On November 11th, the research team led by Zhan Mingsheng and Xu Peng from the Innovation Academy for Precision Measurement Science and Technology at the Chinese Academy of Sciences achieved a significant breakthrough in the realm of neutral-atom quantum computing. The team introduced and experimentally validated a novel architecture for atomic quantum computing that leverages fiber arrays. This innovation effectively tackles the challenge of achieving high parallelism, rapid speed, and robust stability in addressing and controlling atomic quantum computing systems simultaneously. The findings of this groundbreaking research have been published in Nature Communications.

According to Xu Peng, the head of the research team, in their prototype system, the team successfully trapped 10 individual atoms in stable optical traps formed by fiber arrays. For the first time, they demonstrated high-fidelity parallel manipulation of "arbitrary single-qubit gates" within a two-dimensional atomic array.
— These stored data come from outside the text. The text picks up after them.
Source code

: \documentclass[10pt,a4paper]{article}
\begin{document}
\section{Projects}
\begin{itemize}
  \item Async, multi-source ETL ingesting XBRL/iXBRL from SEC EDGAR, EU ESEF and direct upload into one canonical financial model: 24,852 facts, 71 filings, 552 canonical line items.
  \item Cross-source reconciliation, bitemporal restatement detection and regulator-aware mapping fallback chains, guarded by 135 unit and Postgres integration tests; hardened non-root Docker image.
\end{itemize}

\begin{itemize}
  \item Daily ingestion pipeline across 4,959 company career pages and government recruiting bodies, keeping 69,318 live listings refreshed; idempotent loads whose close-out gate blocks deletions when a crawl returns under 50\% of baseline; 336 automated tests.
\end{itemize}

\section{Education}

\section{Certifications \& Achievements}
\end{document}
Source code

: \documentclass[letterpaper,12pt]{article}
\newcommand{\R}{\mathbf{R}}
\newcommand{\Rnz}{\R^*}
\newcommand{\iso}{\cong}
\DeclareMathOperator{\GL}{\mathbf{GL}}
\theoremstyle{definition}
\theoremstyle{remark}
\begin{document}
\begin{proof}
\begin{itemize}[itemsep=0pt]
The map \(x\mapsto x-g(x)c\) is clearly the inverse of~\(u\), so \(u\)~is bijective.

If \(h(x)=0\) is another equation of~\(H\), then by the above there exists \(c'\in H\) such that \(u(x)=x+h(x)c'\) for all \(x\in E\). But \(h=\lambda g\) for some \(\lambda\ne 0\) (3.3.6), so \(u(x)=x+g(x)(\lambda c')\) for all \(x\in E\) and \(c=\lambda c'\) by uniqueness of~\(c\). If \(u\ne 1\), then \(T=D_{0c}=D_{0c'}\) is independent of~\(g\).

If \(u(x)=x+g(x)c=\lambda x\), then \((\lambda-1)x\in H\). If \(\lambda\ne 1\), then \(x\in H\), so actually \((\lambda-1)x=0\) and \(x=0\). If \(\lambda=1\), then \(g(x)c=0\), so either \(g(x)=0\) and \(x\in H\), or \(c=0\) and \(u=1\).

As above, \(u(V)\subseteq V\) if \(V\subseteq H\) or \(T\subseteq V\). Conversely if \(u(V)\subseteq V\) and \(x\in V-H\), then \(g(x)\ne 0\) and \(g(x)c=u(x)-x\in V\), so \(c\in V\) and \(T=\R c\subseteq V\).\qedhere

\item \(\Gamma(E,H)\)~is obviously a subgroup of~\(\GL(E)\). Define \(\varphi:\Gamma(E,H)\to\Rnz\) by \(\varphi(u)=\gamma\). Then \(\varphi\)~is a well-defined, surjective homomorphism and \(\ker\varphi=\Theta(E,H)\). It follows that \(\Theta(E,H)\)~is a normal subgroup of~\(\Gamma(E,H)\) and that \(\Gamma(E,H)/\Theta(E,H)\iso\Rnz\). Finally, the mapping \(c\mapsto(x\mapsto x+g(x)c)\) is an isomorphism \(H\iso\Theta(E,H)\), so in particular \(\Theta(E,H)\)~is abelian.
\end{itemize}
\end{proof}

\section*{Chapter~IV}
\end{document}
Additionally, they clearly observed the Rydberg blockade effect between two atoms—a crucial physical foundation for implementing high-fidelity two-qubit gates.

Xu Peng further elaborated that this architecture has the potential for scalability through channel replication and is compatible with integrated photonic chips. This compatibility offers a promising new avenue for advancing large-scale neutral-atom quantum computing.